The meaning of the term ‘new media’ can be confusing and debated over. At times extended to mean any sort of media that is not purely written-text-based, it generally refers to any medium that is technologically ‘advanced’ from pure text. The broadness of the term is useful in that it allows for the multiple modes that can be encompassed by this definition, instead of being focused on the technical aspect that the term ‘digital’ would invite. With this in mind, though, terms like ‘digital’, ‘hyper-textual’, ‘interactive’, ‘simulated’, ‘virtual’, and ‘networked’ can often be helpful when thinking about what constitutes new media.[1] However, there is often a false dichotomy drawn between the ‘analogue’ media and the ‘new’ media; media theory invites re-mediation of texts, which often result in a mix of mediums.[2] Gunther Kress remarks on the new responsibilities of writers: “In the new theory of representation, in the present technological context of electronic, multimodal, multimedia textual production, the task of text-makers is that of complex orchestration. Further, individuals are now seen as remakers, transformers, of sets of representational resources. . . .”[3]

Theoretical construct

Noted scholar in the field, Cynthia Selfe has frequently commented on the exigency of incorporating new media in the writing classroom, noting its ability to make students rhetorically aware of the arguments that they commonly take for granted based on medium. She states, “Composition teachers, language arts teachers, and other literacy specialists need to recognize that the relevance of technology in the English studies disciplines is not simply a matter of helping students work effectively with communication software and hardware, but, rather, also a matter of helping them to understand and to be able to assess – to pay attention to – the social, economic, and pedagogical implications of new communication technologies and technological initiatives that affect their lives.” [4]

Richard Ohmann extends this argment, saying, “Adults ignorant of computers will soon be as restricted as those who today are unable to read. Software will become the language of the future, and the dominant intellectual asset of the human race, so that an understanding of software will be a primary component of literacy in the electronic age”.[5]

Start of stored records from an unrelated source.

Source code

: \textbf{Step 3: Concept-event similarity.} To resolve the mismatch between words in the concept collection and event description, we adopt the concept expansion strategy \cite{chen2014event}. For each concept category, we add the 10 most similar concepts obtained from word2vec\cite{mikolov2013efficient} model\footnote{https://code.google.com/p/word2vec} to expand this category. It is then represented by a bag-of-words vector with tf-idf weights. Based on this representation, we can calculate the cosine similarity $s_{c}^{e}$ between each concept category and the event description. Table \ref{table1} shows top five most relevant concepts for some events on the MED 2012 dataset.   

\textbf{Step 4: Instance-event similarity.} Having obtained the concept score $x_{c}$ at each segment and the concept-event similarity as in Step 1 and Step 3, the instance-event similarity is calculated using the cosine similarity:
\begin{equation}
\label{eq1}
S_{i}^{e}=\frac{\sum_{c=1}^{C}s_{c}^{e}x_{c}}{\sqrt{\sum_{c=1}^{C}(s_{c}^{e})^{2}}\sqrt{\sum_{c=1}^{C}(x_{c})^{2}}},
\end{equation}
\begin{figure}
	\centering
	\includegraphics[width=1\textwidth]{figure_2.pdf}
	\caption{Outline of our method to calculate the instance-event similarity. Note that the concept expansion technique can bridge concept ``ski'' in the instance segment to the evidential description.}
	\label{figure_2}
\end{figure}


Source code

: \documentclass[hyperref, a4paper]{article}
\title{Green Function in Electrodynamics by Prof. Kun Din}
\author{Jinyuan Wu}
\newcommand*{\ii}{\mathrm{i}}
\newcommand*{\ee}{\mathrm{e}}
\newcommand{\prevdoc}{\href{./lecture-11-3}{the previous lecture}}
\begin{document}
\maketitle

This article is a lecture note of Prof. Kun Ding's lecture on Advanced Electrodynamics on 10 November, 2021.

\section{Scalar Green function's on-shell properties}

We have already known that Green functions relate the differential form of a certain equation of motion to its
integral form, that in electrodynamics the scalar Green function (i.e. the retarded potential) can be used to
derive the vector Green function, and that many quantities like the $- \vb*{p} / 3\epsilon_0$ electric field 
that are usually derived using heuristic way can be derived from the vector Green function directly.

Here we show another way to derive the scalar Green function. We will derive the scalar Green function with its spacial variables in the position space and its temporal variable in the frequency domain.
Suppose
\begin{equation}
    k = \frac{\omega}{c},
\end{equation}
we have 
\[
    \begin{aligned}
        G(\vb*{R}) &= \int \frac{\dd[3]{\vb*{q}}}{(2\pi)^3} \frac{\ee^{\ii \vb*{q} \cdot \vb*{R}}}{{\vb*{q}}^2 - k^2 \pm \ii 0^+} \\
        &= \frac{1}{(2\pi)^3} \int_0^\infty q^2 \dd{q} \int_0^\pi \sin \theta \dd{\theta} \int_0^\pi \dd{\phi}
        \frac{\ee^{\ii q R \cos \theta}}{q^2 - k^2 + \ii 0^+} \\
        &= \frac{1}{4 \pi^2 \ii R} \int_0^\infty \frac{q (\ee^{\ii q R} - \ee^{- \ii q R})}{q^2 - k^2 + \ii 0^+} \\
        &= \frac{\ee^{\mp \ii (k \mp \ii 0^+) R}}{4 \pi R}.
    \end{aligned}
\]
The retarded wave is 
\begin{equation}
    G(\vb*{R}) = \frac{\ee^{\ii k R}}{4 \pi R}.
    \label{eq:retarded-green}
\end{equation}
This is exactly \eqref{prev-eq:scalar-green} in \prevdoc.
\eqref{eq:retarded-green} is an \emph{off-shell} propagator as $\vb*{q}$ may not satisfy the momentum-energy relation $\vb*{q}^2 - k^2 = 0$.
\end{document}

Holding intersections with rhetorical theory, new media theory focuses on how different mediums work rhetorically within various contexts. It subscribes to Marshall McLuhan’s coined phrase “the medium is the message”, or rather, that a message’s content is just as important as the medium that delivers it in affecting how the message is received. A large amount of new media theory’s focus is also on how different mediums generate different thinking; the theory proposes that new mediums produce specific (often unique) rhetorical moves like multi-threaded thought processes through the use of interactive texts.[6] Related to this, patterns of organization and production are topics of emphasis for new media theory, especially when thinking about the commonly non-sequential or thinking and writing of new media, particularly through the use of hyperlinks. Gunther Kress says about the complexity of new media composition, “But this one person now has to understand the semiotic potentials of each mode–sound, visual, speech–and orchestrate them to accord with his or her design. Multimedia production requires high levels of competence based on knowledge of the operation of different modes, and highly developed design abilities to produce complex semiotic "texts.”[7]


Media theory focuses on the effects that can come from utilizing new media, like new textual experiences and new ways of representing the world. One effect is the changing relationship between subjects and technologies, especially in relation to identity and community.[8]

Research

The earliest research that can be considered part of media theory involved the use of computers as word processors. However, with the advent of applications like HyperCard for the Apple Macintosh, the focus in media research shifted to hypertext’s implications in the writing classroom.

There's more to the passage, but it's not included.